| Directions |
Every entry below should be copied exactly, minus the pictures.

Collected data
=====

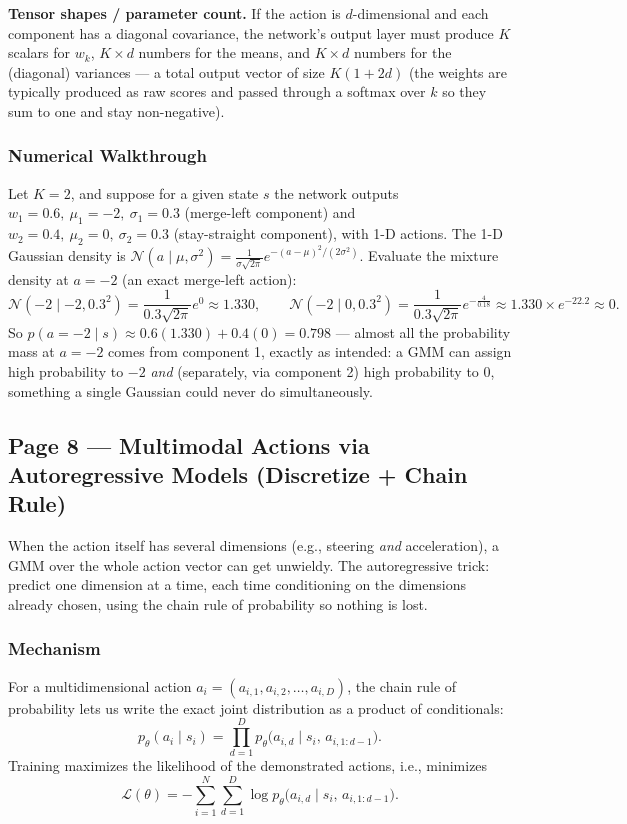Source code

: \textbf{Tensor shapes / parameter count.} If the action is $d$-dimensional and each component has a diagonal covariance, the network's output layer must produce $K$ scalars for $w_k$, $K \times d$ numbers for the means, and $K \times d$ numbers for the (diagonal) variances --- a total output vector of size $K(1 + 2d)$ (the weights are typically produced as raw scores and passed through a softmax over $k$ so they sum to one and stay non-negative).

\subsubsection*{Numerical Walkthrough}

Let $K=2$, and suppose for a given state $s$ the network outputs $w_1 = 0.6,\ \mu_1=-2,\ \sigma_1=0.3$ (merge-left component) and $w_2=0.4,\ \mu_2=0,\ \sigma_2=0.3$ (stay-straight component), with 1-D actions. The 1-D Gaussian density is $\mathcal N(a\mid \mu,\sigma^2) = \frac{1}{\sigma\sqrt{2\pi}} e^{-(a-\mu)^2/(2\sigma^2)}$. Evaluate the mixture density at $a = -2$ (an exact merge-left action):
\[
\mathcal{N}(-2 \mid -2, 0.3^2) = \frac{1}{0.3\sqrt{2\pi}} e^{0} \approx 1.330, \qquad
\mathcal{N}(-2 \mid 0, 0.3^2) = \frac{1}{0.3\sqrt{2\pi}} e^{-\frac{4}{0.18}} \approx 1.330 \times e^{-22.2} \approx 0.
\]
So $p(a=-2 \mid s) \approx 0.6(1.330) + 0.4(0) = 0.798$ --- almost all the probability mass at $a=-2$ comes from component 1, exactly as intended: a GMM can assign high probability to $-2$ \emph{and} (separately, via component 2) high probability to $0$, something a single Gaussian could never do simultaneously.

\subsection*{Page 8 --- Multimodal Actions via Autoregressive Models (Discretize + Chain Rule)}

When the action itself has several dimensions (e.g., steering \emph{and} acceleration), a GMM over the whole action vector can get unwieldy. The autoregressive trick: predict one dimension at a time, each time conditioning on the dimensions already chosen, using the chain rule of probability so nothing is lost.

\subsubsection*{Mechanism}

For a multidimensional action $a_i = (a_{i,1}, a_{i,2}, \dots, a_{i,D})$, the chain rule of probability lets us write the exact joint distribution as a product of conditionals:
\[
p_\theta(a_i \mid s_i) = \prod_{d=1}^{D} p_\theta\big(a_{i,d} \mid s_i,\, a_{i,1:d-1}\big).
\]
Training maximizes the likelihood of the demonstrated actions, i.e., minimizes
\[
\mathcal{L}(\theta) = -\sum_{i=1}^{N} \sum_{d=1}^{D} \log p_\theta\big(a_{i,d} \mid s_i,\, a_{i,1:d-1}\big).
\]

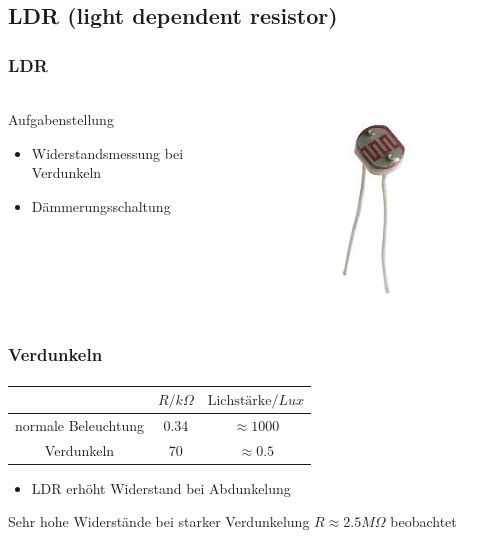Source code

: \subsection{LDR (light dependent resistor)} %
\label{sub:LDR_(light_dependent_resistor}
\begin{frame}
    \frametitle{LDR}
    \framesubtitle{}
     \begin{columns}[c]
            \begin{block}{Aufgabenstellung}
                 \begin{itemize}
                     \item Widerstandsmessung bei Verdunkeln
                     \item Dämmerungsschaltung
                 \end{itemize}
            \end{block}
            \begin{figure}[H]
            \begin{center}
                    \includegraphics[scale=0.2]{./img/misc/ldr.jpeg}
            \end{center}
            \end{figure}
     \end{columns}
\end{frame}
\begin{frame}
    \frametitle{Verdunkeln}
    \framesubtitle{}
        \begin{tabular}{c|c|c}
        & $R/k\Omega$ & $\text{Lichstärke}/Lux$ \\
        \hline
        normale Beleuchtung & 0.34& $\approx 1000$  \\
        Verdunkeln & 70&$\approx 0.5$ \\
        \end{tabular}  
        \begin{block}{}
            \begin{itemize}
                \item LDR erhöht Widerstand bei Abdunkelung
            \end{itemize}
                \item Sehr hohe Widerstände bei starker Verdunkelung $R \approx
                2.5M\Omega$ beobachtet
        \end{block}
\end{frame}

=====

| Written response |
Source code

: \textbf{Tensor shapes / parameter count.} If the action is $d$-dimensional and each component has a diagonal covariance, the network's output layer must produce $K$ scalars for $w_k$, $K \times d$ numbers for the means, and $K \times d$ numbers for the (diagonal) variances --- a total output vector of size $K(1 + 2d)$ (the weights are typically produced as raw scores and passed through a softmax over $k$ so they sum to one and stay non-negative).

\subsubsection*{Numerical Walkthrough}

Let $K=2$, and suppose for a given state $s$ the network outputs $w_1 = 0.6,\ \mu_1=-2,\ \sigma_1=0.3$ (merge-left component) and $w_2=0.4,\ \mu_2=0,\ \sigma_2=0.3$ (stay-straight component), with 1-D actions. The 1-D Gaussian density is $\mathcal N(a\mid \mu,\sigma^2) = \frac{1}{\sigma\sqrt{2\pi}} e^{-(a-\mu)^2/(2\sigma^2)}$. Evaluate the mixture density at $a = -2$ (an exact merge-left action):
\[
\mathcal{N}(-2 \mid -2, 0.3^2) = \frac{1}{0.3\sqrt{2\pi}} e^{0} \approx 1.330, \qquad
\mathcal{N}(-2 \mid 0, 0.3^2) = \frac{1}{0.3\sqrt{2\pi}} e^{-\frac{4}{0.18}} \approx 1.330 \times e^{-22.2} \approx 0.
\]
So $p(a=-2 \mid s) \approx 0.6(1.330) + 0.4(0) = 0.798$ --- almost all the probability mass at $a=-2$ comes from component 1, exactly as intended: a GMM can assign high probability to $-2$ \emph{and} (separately, via component 2) high probability to $0$, something a single Gaussian could never do simultaneously.

\subsection*{Page 8 --- Multimodal Actions via Autoregressive Models (Discretize + Chain Rule)}

When the action itself has several dimensions (e.g., steering \emph{and} acceleration), a GMM over the whole action vector can get unwieldy. The autoregressive trick: predict one dimension at a time, each time conditioning on the dimensions already chosen, using the chain rule of probability so nothing is lost.

\subsubsection*{Mechanism}

For a multidimensional action $a_i = (a_{i,1}, a_{i,2}, \dots, a_{i,D})$, the chain rule of probability lets us write the exact joint distribution as a product of conditionals:
\[
p_\theta(a_i \mid s_i) = \prod_{d=1}^{D} p_\theta\big(a_{i,d} \mid s_i,\, a_{i,1:d-1}\big).
\]
Training maximizes the likelihood of the demonstrated actions, i.e., minimizes
\[
\mathcal{L}(\theta) = -\sum_{i=1}^{N} \sum_{d=1}^{D} \log p_\theta\big(a_{i,d} \mid s_i,\, a_{i,1:d-1}\big).
\]

Source code

: \subsection{LDR (light dependent resistor)} %
\label{sub:LDR_(light_dependent_resistor}
\begin{frame}
    \frametitle{LDR}
    \framesubtitle{}
     \begin{columns}[c]
            \begin{block}{Aufgabenstellung}
                 \begin{itemize}
                     \item Widerstandsmessung bei Verdunkeln
                     \item Dämmerungsschaltung
                 \end{itemize}
            \end{block}
            \begin{figure}[H]
            \begin{center}
                    \includegraphics[scale=0.2]{./img/misc/ldr.jpeg}
            \end{center}
            \end{figure}
     \end{columns}
\end{frame}
\begin{frame}
    \frametitle{Verdunkeln}
    \framesubtitle{}
        \begin{tabular}{c|c|c}
        & $R/k\Omega$ & $\text{Lichstärke}/Lux$ \\
        \hline
        normale Beleuchtung & 0.34& $\approx 1000$  \\
        Verdunkeln & 70&$\approx 0.5$ \\
        \end{tabular}  
        \begin{block}{}
            \begin{itemize}
                \item LDR erhöht Widerstand bei Abdunkelung
            \end{itemize}
                \item Sehr hohe Widerstände bei starker Verdunkelung $R \approx
                2.5M\Omega$ beobachtet
        \end{block}
\end{frame}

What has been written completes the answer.